A crise aberta na França pela classificação de Jean-Marie Le Pen para o segundo turno presidencial foi marcada pela ausência de tomada de posição de influentes intelectuais.
Não alertaram para o perigo que a sociedade corria e, em seguida, não reagiram para explicar as razões do susto que os franceses acabavam de pregar em si mesmos. Em verdade o intelectual francês é um gênero em extinção, ao menos o intelectual que funcionou no passado como fonte de influência política, como um fornecedor de modelos para que a massa escolarizada de cidadãos pudesse pensar o social.
O último que sintetizou esse perfil foi Pierre Bourdieu (1930-2002). Sua morte, em janeiro último, provavelmente pôs fim a um ciclo de um século e meio em que o pensamento engajado foi um gênero de forte consumo interno e também de ampla exportação.
Maio de 68, movimento que mergulhou a França numa greve geral e instituiu formas libertárias de atuar politicamente, foi também o momento do confronto entre gigantes, o filósofo Jean-Paul Sartre (1905-80) contra o então ministro da Cultura, André Malraux (1901-76).
Durante a Guerra Fria a discussão social não ficava restrita a círculos de militares, diplomatas ou economistas. Os intelectuais da esquerda tinham como adversários pessoas com o peso de Raymond Aron (1905-83).

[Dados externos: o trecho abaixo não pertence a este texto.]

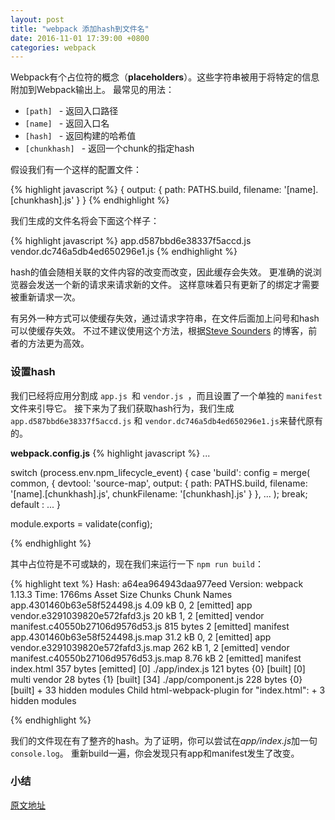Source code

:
 ```yaml
---
layout: post
title: "webpack 添加hash到文件名"
date: 2016-11-01 17:39:00 +0800
categories: webpack
---
```


Webpack有个占位符的概念（**placeholders**）。这些字符串被用于将特定的信息附加到Webpack输出上。
最常见的用法：
-  `[path] ` - 返回入口路径
-  `[name] ` - 返回入口名
-  `[hash] ` - 返回构建的哈希值
-  `[chunkhash] ` - 返回一个chunk的指定hash

假设我们有一个这样的配置文件：

{% highlight javascript %}
{
    output: {
        path: PATHS.build,
        filename: '[name].[chunkhash].js'
    }
}
{% endhighlight %}

我们生成的文件名将会下面这个样子：

{% highlight javascript %}
app.d587bbd6e38337f5accd.js
vendor.dc746a5db4ed650296e1.js
{% endhighlight %}

hash的值会随相关联的文件内容的改变而改变，因此缓存会失效。
更准确的说浏览器会发送一个新的请求来请求新的文件。
这样意味着只有更新了的绑定才需要被重新请求一次。

有另外一种方式可以使缓存失效，通过请求字符串，在文件后面加上问号和hash可以使缓存失效。
不过不建议使用这个方法，根据[Steve Sounders](http://www.stevesouders.com/blog/2008/08/23/revving-filenames-dont-use-querystring/)
的博客，前者的方法更为高效。

### 设置hash
我们已经将应用分割成 `app.js `和 `vendor.js `，而且设置了一个单独的 `manifest `文件来引导它。
接下来为了我们获取hash行为，我们生成 `app.d587bbd6e38337f5accd.js` 和 `vendor.dc746a5db4ed650296e1.js`来替代原有的。

**webpack.config.js**
{% highlight javascript %}
...

switch (process.env.npm_lifecycle_event) {
    case 'build':
        config = merge(
            common,
            {
                devtool: 'source-map',
                output: {
                    path: PATHS.build,
                    filename: '[name].[chunkhash].js',
                    chunkFilename: '[chunkhash].js'
                }
            },
            ...
        );
        break;
    default :
        ...
}

module.exports = validate(config);

{% endhighlight %}

其中占位符是不可或缺的，现在我们来运行一下 `npm run build`：

{% highlight text %}
Hash: a64ea964943daa977eed
Version: webpack 1.13.3
Time: 1766ms
                               Asset       Size  Chunks             Chunk Names
         app.4301460b63e58f524498.js    4.09 kB    0, 2  [emitted]  app
      vendor.e3291039820e572fafd3.js      20 kB    1, 2  [emitted]  vendor
    manifest.c40550b27106d9576d53.js  815 bytes       2  [emitted]  manifest
     app.4301460b63e58f524498.js.map    31.2 kB    0, 2  [emitted]  app
  vendor.e3291039820e572fafd3.js.map     262 kB    1, 2  [emitted]  vendor
manifest.c40550b27106d9576d53.js.map    8.76 kB       2  [emitted]  manifest
                          index.html  357 bytes          [emitted]
   [0] ./app/index.js 121 bytes {0} [built]
   [0] multi vendor 28 bytes {1} [built]
  [34] ./app/component.js 228 bytes {0} [built]
    + 33 hidden modules
Child html-webpack-plugin for "index.html":
        + 3 hidden modules
        
{% endhighlight %}

我们的文件现在有了整齐的hash。为了证明，你可以尝试在*app/index.js*加一句`console.log`。
重新build一遍，你会发现只有app和manifest发生了改变。

### 小结

[原文地址](http://survivejs.com/webpack/building-with-webpack/adding-hashes-to-filenames/)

Em outros momentos traumáticos da história da França, como a Guerra da Argélia, no final dos anos 50, a sociedade não se dividia de modo espontâneo. Coube aos intelectuais difundir a idéia de que o colonialismo não era apenas uma postura economicamente generosa e civilizadora. Eles influenciavam discussões partidárias, ditavam padrões de um comportamento crítico para a mídia.
Era como se eles fossem os descendentes diretos de Émile Zola (1840-1902), escritor que amargou o exílio por defender publicamente o capitão judeu Alfred Dreyfus, acusado de espionagem em favor da Alemanha, em meio a um complô liderado por oficiais anti-semitas do Exército.
Alguns personagens de destaque na mídia se manifestaram nos últimos dias. Bernard-Henri Lévy e André Glucksman, ex-marxistas que nos anos 70 se voltaram para o pensamento liberal (o dos "novos filósofos"), lançaram um apelo direcionado aos eleitores de esquerda e favorável ao voto em Chirac no próximo domingo.
Mas são personagens menores. Não têm no meio acadêmico e editorial o peso de Jean-François Lyotard (1924-98), de Gilles Deleuze (1925-95) ou sobretudo de Michel Foucault (1926-84).
Este último representou na França o exemplo do "maître-à-penser", alguém de influência comparável à de Theodor Adorno (1903-69) na Alemanha. Não por fornecer respostas a toda e qualquer pergunta, mas por delimitar um território ético e teórico a partir do qual muitas respostas poderiam ser elaboradas.
Com a obstrução dos canais pelos quais o intelectual dialogava com a classe média e enriquecia sua forma de pensar, os assuntos se compartimentaram. Política virou coisa de políticos, regulamentação virou coisa da União Européia e modelo teórico virou coisa de universitários.